Б. Е. Захаров: Какие у Вас тогда были взгляды и каким было отношение к власти и к тому, что происходило вокруг?

В. В. Овсиенко: Ну конечно, я был комсомольцем и, может, даже искренним комсомольцем, с 14 лет. Но когда я увидел, как люди живут, особенно на том Полесье, походил по тем хатам, то закралось в меня, знаете, что-то такое, какие-то серьёзные сомнения, что в этом обществе что-то очень неладно. А тем более, когда мне удалось в шестьдесят седьмом году поступить в Киевский университет на украинскую филологию, то здесь я встретился с молодыми людьми, с некоторыми преподавателями. Да и вообще, Киев — всё-таки просторы побольше, и эти разговоры в студенческом кругу, а потом посещения этнографического музея Ивана Гончара, который и до сих пор здесь на Печерске, а потом, кажется, первым, что мне попалось в руки, — это дневник Василия Симоненко со стихами. Это та машинопись, которую запустил в мир Иван Светличный. Там подборка стихов и дневник.

Потом кто-то мне дал прочитать в машинописной фотокопии книгу Михаила Брайчевского «Воссоединение или присоединение?». Это не книга, а такая большая статья. Потом мне в руки попал фотоотпечаток зарубежного издания книги «История русов» неизвестного автора конца XVIII века. Эта вещь тоже в значительной степени открыла мне глаза. Да и сама студенческая атмосфера, посещение различных вечеров — это побуждало к размышлениям. А весной 1968 года преподаватель английского языка Слюсаренко Феодосий Маркович решился дать мне фотокопию работы Ивана Дзюбы «Интернационализм или русификация?». Притом он мне дал также и фотоплёнку. Он дал мне два оттиска, эти оттиски я читал сам, давал читать своим друзьям — разумеется, соблюдая конспирацию, потому что было известно, что тот, кто распространяет самиздат, в университете долго не держится. Я не появлялся, скажем, у памятника Шевченко 22 мая, потому что знал, что все студенты, которые там бывают, — это кандидаты на исключение. Поскольку мне открылась такая возможность получать самиздат, то я сразу для себя решил, что, очевидно, надо это делать, не слишком засвечиваясь, чтобы как можно дольше протянуть.

Я летом 1968 года на своей старенькой фотоаппаратуре сделал, кажется, шесть оттисков этой работы Ивана Дзюбы. Причём у меня было две плёнки. Одна насчитывала 126 страниц, а вторая — 181. Так я уже не помню, какого оттиска и сколько я сделал, но это немалая работа, сами понимаете. Я раздал эти оттиски своим знакомым, они разошлись. Кстати, у меня ни одного с тех пор не сохранилось. Так что в 1968 году я уже полностью определился, я целиком разделял взгляды Ивана Дзюбы и того круга шестидесятников.

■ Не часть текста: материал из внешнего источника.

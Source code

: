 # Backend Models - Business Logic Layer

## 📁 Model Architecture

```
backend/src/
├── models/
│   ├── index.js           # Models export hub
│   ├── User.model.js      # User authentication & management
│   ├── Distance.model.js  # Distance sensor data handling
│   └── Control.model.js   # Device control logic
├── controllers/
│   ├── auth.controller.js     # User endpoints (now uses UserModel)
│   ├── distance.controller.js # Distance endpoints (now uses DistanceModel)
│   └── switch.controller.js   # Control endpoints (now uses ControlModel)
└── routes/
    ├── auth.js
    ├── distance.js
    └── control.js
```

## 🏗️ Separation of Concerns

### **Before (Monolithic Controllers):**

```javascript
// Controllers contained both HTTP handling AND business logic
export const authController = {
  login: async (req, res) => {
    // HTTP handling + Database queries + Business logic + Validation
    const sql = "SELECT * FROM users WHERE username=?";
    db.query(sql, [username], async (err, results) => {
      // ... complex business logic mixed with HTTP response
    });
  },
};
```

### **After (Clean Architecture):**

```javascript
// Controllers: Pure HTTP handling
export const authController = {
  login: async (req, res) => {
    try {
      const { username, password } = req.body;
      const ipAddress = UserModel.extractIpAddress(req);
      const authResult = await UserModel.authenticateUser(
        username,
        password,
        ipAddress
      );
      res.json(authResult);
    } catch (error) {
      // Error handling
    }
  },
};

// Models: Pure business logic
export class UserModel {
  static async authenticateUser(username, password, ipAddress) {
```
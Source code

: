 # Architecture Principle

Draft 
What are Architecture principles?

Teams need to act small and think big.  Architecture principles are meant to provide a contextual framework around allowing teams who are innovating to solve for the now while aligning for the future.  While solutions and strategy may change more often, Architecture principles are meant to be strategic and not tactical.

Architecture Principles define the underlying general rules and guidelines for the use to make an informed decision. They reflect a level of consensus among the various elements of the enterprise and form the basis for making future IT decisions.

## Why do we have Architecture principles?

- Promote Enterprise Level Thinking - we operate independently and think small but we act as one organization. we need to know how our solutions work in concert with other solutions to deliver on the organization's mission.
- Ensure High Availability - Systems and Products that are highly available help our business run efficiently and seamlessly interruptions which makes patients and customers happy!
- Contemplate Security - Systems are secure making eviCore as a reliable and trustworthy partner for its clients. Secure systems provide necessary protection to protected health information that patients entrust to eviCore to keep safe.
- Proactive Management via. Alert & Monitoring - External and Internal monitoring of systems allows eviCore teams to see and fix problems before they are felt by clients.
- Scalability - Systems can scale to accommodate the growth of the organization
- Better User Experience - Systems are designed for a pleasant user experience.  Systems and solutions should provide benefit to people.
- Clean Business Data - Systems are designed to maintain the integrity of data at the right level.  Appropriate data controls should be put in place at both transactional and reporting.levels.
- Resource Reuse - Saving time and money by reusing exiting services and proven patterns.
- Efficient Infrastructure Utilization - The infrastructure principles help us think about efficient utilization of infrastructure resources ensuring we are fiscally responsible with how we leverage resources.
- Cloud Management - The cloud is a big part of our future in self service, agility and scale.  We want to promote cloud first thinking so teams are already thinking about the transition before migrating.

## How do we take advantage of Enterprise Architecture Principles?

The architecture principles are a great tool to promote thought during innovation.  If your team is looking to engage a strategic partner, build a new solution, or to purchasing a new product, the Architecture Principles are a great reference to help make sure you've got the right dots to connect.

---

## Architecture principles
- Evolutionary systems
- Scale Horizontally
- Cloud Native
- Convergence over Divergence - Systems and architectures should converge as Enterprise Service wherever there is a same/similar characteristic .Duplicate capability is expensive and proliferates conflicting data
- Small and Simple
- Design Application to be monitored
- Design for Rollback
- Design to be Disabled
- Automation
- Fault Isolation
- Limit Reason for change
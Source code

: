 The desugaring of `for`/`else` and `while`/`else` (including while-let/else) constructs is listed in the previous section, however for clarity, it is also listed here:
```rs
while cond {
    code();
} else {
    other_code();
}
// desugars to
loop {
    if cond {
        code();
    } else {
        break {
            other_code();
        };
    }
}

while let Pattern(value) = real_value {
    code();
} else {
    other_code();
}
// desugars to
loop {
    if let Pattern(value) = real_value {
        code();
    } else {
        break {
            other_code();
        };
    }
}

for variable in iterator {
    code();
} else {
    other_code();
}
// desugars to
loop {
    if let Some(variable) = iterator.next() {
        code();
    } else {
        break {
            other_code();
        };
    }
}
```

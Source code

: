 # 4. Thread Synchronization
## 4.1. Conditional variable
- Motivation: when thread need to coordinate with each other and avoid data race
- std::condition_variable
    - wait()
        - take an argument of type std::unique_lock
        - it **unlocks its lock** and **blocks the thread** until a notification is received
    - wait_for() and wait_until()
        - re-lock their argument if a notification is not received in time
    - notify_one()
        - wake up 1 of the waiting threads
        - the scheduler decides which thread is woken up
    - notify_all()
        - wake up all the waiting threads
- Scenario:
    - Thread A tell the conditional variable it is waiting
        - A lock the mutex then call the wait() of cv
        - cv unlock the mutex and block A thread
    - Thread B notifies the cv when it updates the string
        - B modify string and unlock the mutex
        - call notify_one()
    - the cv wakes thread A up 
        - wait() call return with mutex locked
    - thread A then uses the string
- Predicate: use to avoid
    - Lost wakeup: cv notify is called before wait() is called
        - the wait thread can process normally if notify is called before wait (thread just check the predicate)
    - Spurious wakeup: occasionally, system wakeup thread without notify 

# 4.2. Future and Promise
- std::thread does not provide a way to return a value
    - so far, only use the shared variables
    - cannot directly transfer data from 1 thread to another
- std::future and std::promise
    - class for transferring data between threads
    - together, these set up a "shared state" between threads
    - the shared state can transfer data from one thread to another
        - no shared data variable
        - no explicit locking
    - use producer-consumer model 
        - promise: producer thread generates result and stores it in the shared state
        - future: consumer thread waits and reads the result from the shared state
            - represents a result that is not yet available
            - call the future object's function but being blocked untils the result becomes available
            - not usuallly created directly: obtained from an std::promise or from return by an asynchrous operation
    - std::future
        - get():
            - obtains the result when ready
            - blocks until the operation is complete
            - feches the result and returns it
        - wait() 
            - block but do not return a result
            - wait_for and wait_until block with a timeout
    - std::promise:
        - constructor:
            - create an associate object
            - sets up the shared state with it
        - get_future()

Наверное, можно говорить, что это было критическое отношение к существующей действительности, но работа Ивана Дзюбы построена как неокоммунистическая. Он критикует так называемую ленинскую национальную политику, руководствуясь тем же учением. И совершенно справедливо её определяют как неокоммунистическую работу. Хотя я был абсолютно уверен, что у того круга людей, который был вокруг Дзюбы, а на самом деле, скажем так, круга Ивана Светличного, были несколько иные взгляды, более критичные по отношению к существующему строю. Но, очевидно, такая тактика была выбрана специально.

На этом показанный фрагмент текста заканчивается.